Senin, 28 Mei 2012

Pengalaman Pertama Memberiku Pelajaran

Kisah ini berawal semenjak aku mendapat tugas dari salah satu dosen mata kuliah kewirausahaan dan pemasaran sosial di fakultasku. Tugas ini tidak seperti tugas pada umumnya yang diberikan oleh dosen – dosen lainnya. Biasanya, dosen memberi tugas menyusun makalah dengan bejibun literaturnya. Walaupun tugas menyusun makalah itu sulit dan ribet, tetapi dua – tiga hari dapat diselesaikan, bahkan kalau kepepetpun semalem bisa jadi. Namun, untuk tugas dari dosenku yang satu ini, aku memperlukan waktu satu bulan untuk menyelesaikannya.

Tugas itu adalah membeli kondom. Kalau dikatakan sulit, sebenarnya tidak terlalu sulit, malah dapat dibilang sangat mudah. Kelihatannya memang simple, tapi ketika membelinya harus di waktu malam hari dan di Apotik, hal itu membuatku berpikir 100 kali untuk membelinya. Mungkin memang aku yang terlalu lebay, karena setelah satu minggu tugas itu diberikan, aku bertanya kepada temanku apakah sudah membeli kondom atau belum, banyak dari mereka sudah membelinya.

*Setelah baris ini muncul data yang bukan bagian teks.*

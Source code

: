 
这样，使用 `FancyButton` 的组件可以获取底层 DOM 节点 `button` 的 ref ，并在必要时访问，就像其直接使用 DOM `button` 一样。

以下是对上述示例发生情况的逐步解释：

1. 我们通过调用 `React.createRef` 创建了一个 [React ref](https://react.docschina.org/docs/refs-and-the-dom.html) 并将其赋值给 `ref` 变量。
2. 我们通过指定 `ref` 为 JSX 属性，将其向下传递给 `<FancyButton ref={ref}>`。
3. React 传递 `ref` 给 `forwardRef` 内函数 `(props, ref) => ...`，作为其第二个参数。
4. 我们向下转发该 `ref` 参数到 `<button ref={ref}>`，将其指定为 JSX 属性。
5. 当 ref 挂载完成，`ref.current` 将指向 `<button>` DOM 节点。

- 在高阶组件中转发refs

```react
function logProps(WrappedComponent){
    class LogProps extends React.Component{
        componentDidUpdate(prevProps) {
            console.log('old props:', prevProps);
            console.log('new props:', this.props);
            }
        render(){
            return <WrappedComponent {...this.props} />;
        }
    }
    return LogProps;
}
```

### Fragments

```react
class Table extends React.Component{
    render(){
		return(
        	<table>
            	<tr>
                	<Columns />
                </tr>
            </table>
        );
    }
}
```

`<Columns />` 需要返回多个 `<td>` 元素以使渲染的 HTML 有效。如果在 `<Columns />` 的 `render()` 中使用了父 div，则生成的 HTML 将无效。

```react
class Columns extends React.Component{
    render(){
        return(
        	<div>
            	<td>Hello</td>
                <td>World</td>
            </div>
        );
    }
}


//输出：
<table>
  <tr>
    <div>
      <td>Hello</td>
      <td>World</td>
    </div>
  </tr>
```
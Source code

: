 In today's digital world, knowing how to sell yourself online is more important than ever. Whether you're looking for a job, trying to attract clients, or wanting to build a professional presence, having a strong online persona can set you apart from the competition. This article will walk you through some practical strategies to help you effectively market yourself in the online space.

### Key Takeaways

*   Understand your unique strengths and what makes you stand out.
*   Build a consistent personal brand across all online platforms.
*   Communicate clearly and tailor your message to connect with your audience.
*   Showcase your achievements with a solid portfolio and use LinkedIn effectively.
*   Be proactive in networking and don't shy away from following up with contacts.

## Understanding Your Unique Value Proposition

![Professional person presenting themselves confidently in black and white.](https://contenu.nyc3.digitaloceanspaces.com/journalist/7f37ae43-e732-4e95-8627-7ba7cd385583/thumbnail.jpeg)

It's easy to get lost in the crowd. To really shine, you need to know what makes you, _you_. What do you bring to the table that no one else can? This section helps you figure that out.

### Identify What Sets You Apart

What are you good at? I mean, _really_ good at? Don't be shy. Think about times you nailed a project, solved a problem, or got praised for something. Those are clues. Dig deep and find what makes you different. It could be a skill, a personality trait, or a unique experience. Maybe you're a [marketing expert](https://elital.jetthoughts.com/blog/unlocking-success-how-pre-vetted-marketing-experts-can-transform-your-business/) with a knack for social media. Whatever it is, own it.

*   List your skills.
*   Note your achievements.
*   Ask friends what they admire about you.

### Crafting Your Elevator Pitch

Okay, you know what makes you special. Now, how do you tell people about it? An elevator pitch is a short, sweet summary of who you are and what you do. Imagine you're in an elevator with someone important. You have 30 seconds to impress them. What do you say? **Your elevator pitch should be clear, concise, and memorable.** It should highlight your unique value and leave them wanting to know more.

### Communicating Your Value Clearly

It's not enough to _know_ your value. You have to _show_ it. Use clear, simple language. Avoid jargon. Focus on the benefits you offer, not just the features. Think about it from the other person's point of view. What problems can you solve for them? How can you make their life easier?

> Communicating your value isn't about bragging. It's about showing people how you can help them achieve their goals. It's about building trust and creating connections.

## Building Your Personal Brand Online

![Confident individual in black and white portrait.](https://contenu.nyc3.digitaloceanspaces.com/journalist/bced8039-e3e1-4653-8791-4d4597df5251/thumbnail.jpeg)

Tugas itu diberikan sekitar pertengahan bulan April dan dikumpulkan akhir Mei. Beberapa kali dosenku mengingatkan sewaktu masuk ke kelasku. Tetapi hingga tanggal 16 Mei aku belum juga membelinya. Banyak faktor yang membuatku tidak segera membeli, salah satunya adalah karena aku tinggal dirumah sehingga sulit untuk minta ijin keluar rumah malam – malam dengan alasan membeli kondom. Selain itu, karena aku hanya tinggal dengan kedua orang tuaku, aku bingung harus membelinya dengan siapa.

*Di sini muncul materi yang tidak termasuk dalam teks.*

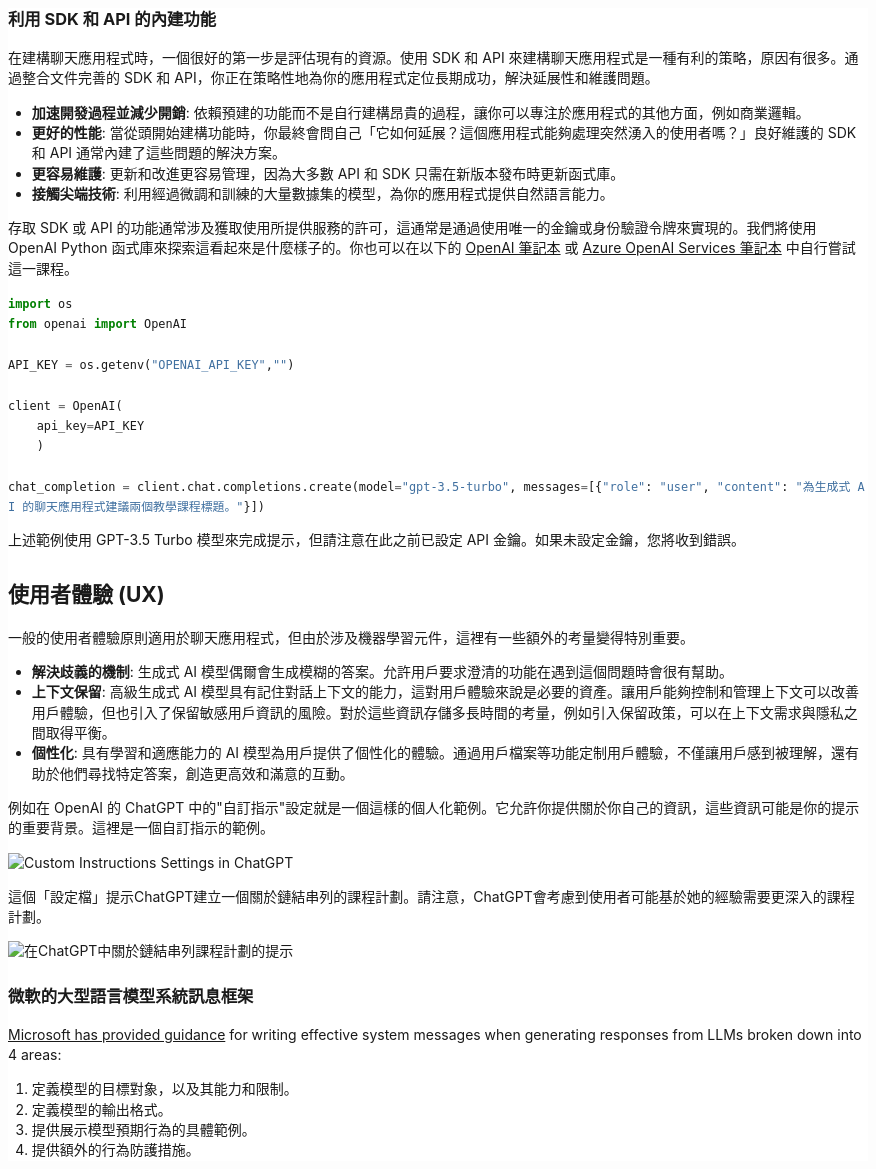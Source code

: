 ### 利用 SDK 和 API 的內建功能

在建構聊天應用程式時，一個很好的第一步是評估現有的資源。使用 SDK 和 API 來建構聊天應用程式是一種有利的策略，原因有很多。通過整合文件完善的 SDK 和 API，你正在策略性地為你的應用程式定位長期成功，解決延展性和維護問題。

- **加速開發過程並減少開銷**: 依賴預建的功能而不是自行建構昂貴的過程，讓你可以專注於應用程式的其他方面，例如商業邏輯。
- **更好的性能**: 當從頭開始建構功能時，你最終會問自己「它如何延展？這個應用程式能夠處理突然湧入的使用者嗎？」良好維護的 SDK 和 API 通常內建了這些問題的解決方案。
- **更容易維護**: 更新和改進更容易管理，因為大多數 API 和 SDK 只需在新版本發布時更新函式庫。
- **接觸尖端技術**: 利用經過微調和訓練的大量數據集的模型，為你的應用程式提供自然語言能力。

存取 SDK 或 API 的功能通常涉及獲取使用所提供服務的許可，這通常是通過使用唯一的金鑰或身份驗證令牌來實現的。我們將使用 OpenAI Python 函式庫來探索這看起來是什麼樣子的。你也可以在以下的 [OpenAI 筆記本](../../python/oai-assignment.ipynb?WT.mc_id=academic-105485-koreyst) 或 [Azure OpenAI Services 筆記本](../../python/aoai-assignment.ipynb?WT.mc_id=academic-105485-koreys) 中自行嘗試這一課程。

```python
import os
from openai import OpenAI

API_KEY = os.getenv("OPENAI_API_KEY","")

client = OpenAI(
    api_key=API_KEY
    )

chat_completion = client.chat.completions.create(model="gpt-3.5-turbo", messages=[{"role": "user", "content": "為生成式 AI 的聊天應用程式建議兩個教學課程標題。"}])
```

上述範例使用 GPT-3.5 Turbo 模型來完成提示，但請注意在此之前已設定 API 金鑰。如果未設定金鑰，您將收到錯誤。

## 使用者體驗 (UX)

一般的使用者體驗原則適用於聊天應用程式，但由於涉及機器學習元件，這裡有一些額外的考量變得特別重要。

- **解決歧義的機制**: 生成式 AI 模型偶爾會生成模糊的答案。允許用戶要求澄清的功能在遇到這個問題時會很有幫助。
- **上下文保留**: 高級生成式 AI 模型具有記住對話上下文的能力，這對用戶體驗來說是必要的資產。讓用戶能夠控制和管理上下文可以改善用戶體驗，但也引入了保留敏感用戶資訊的風險。對於這些資訊存儲多長時間的考量，例如引入保留政策，可以在上下文需求與隱私之間取得平衡。
- **個性化**: 具有學習和適應能力的 AI 模型為用戶提供了個性化的體驗。通過用戶檔案等功能定制用戶體驗，不僅讓用戶感到被理解，還有助於他們尋找特定答案，創造更高效和滿意的互動。

例如在 OpenAI 的 ChatGPT 中的"自訂指示"設定就是一個這樣的個人化範例。它允許你提供關於你自己的資訊，這些資訊可能是你的提示的重要背景。這裡是一個自訂指示的範例。

![Custom Instructions Settings in ChatGPT](../../images/custom-instructions.png?WT.mc_id=academic-105485-koreyst)

這個「設定檔」提示ChatGPT建立一個關於鏈結串列的課程計劃。請注意，ChatGPT會考慮到使用者可能基於她的經驗需要更深入的課程計劃。

![在ChatGPT中關於鏈結串列課程計劃的提示](../../images/lesson-plan-prompt.png?WT.mc_id=academic-105485-koreyst)

### 微軟的大型語言模型系統訊息框架

[Microsoft has provided guidance](https://learn.microsoft.com/azure/ai-services/openai/concepts/system-message#define-the-models-output-format?WT.mc_id=academic-105485-koreyst) for writing effective system messages when generating responses from LLMs broken down into 4 areas:

1. 定義模型的目標對象，以及其能力和限制。
2. 定義模型的輸出格式。
3. 提供展示模型預期行為的具體範例。
4. 提供額外的行為防護措施。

Dan waktu yang dinantikan itupun tiba. Hari itu hari jumat, 18 Mei 2012, hari libur panjang memperingati kenaikan Isa Almasih yang jatuh pada tanggal 17 Mei 2012. Aku memilih hari itu karena saat itu kakakku yang menempuh pendidikan taruna Akmil di Magelang mendapat cuti sehingga aku bisa mengajaknya untuk menemaniku. Awalnya aku ragu ketika meminta kakakku menemaniku. Tetapi jika tidak hari itu aku mengajaknya, mungkin tidak ada kesempatan lain. Akhirnya aku mengajak kakakku ke Apotek tanpa mengatakan tujuanku ke apotek.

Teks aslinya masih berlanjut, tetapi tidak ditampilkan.